Category Archives: Pine Beetle

Pine Cone Exhibit at CSU

Renee at Project Pine Cone Exhibit

7/24/2011 Last Tuesday I was treated to a tour of Renee Popp’s new pine cone exhibit. It is currently located on the CSU Campus, Yates Hall Lab Room 209  (directions). It took me a little time to find, but there were signs posted on the main door and in the building, so I knew I was on the right track. When I arrived there was a sign saying Renee was working in the CSU Herbarium with a number to call.  She appeared in  just a couple of minutes and welcomed me to her extensive exhibit. She has collected cones and needles from over half of the world’s pine species, displayed in interesting categories and with distribution maps.  There are several examples from GVM, including an interesting witches’ broom in the diseases section. This is an amazing work in progress and to get more specimens, Renee will continue visiting arboreta and universities. She has also set up a Facebook Page so that other pine-lovers can donate cones and share information. If you want a nice escape from the heat, stop by Project Pine Cone on Tuesdays and Thursdays between 10 am and 2 pm. During the summer you can park free at any of the Z parking lots at CSU.
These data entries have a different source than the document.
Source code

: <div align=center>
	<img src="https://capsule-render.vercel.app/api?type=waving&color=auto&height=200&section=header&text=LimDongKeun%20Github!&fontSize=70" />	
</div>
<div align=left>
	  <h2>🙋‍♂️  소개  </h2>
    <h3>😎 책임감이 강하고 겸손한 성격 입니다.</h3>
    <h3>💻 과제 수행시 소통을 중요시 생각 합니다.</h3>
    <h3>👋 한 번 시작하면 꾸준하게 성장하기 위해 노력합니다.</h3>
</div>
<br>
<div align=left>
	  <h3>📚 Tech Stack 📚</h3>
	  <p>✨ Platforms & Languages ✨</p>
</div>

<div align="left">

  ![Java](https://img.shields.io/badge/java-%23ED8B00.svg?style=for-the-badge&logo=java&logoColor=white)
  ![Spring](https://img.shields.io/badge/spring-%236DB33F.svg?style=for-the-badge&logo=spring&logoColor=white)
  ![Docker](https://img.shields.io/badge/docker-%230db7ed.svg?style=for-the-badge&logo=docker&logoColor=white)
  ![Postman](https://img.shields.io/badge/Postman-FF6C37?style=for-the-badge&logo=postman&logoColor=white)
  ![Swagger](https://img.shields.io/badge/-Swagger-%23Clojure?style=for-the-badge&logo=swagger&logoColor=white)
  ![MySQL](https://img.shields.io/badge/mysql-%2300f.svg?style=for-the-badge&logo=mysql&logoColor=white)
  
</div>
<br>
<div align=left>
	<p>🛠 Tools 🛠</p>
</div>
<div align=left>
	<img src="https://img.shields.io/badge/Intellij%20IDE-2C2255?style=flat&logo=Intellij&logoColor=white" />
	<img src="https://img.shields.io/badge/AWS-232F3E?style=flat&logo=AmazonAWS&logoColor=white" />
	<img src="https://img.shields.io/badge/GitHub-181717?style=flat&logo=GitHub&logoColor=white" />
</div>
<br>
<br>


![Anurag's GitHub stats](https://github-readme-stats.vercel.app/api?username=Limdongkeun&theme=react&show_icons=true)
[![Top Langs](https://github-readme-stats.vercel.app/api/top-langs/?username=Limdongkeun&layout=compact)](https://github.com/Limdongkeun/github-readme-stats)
Sept Flowers, Tree History featured on Nature Walk

9/7/2009 Jim E. led a nature walk in the Forest Service inholding at Haystack Dr with Andre, Ellen, Judy, Karen D., Mary, Warren & Wynne on a partly sunny September afternoon. We started with an overview by Jim’s truck with a poster that included a table entitled “The World’s Oldest Known Trees,” and displays of annual sunflower, valerian root, and fetid marigold. Jim passed around the valerian root (the plant is called edible valerian or tobacco root) for us to smell and he read about its medicinal uses

Trees:  Jim showed the trees that he identified for Laurie Huckaby and John Popp, of the U.S. Forest Service,  as potentially very old trees from the 1500s. He pointed out these old trees may have survived due to protection by surrounding rocks.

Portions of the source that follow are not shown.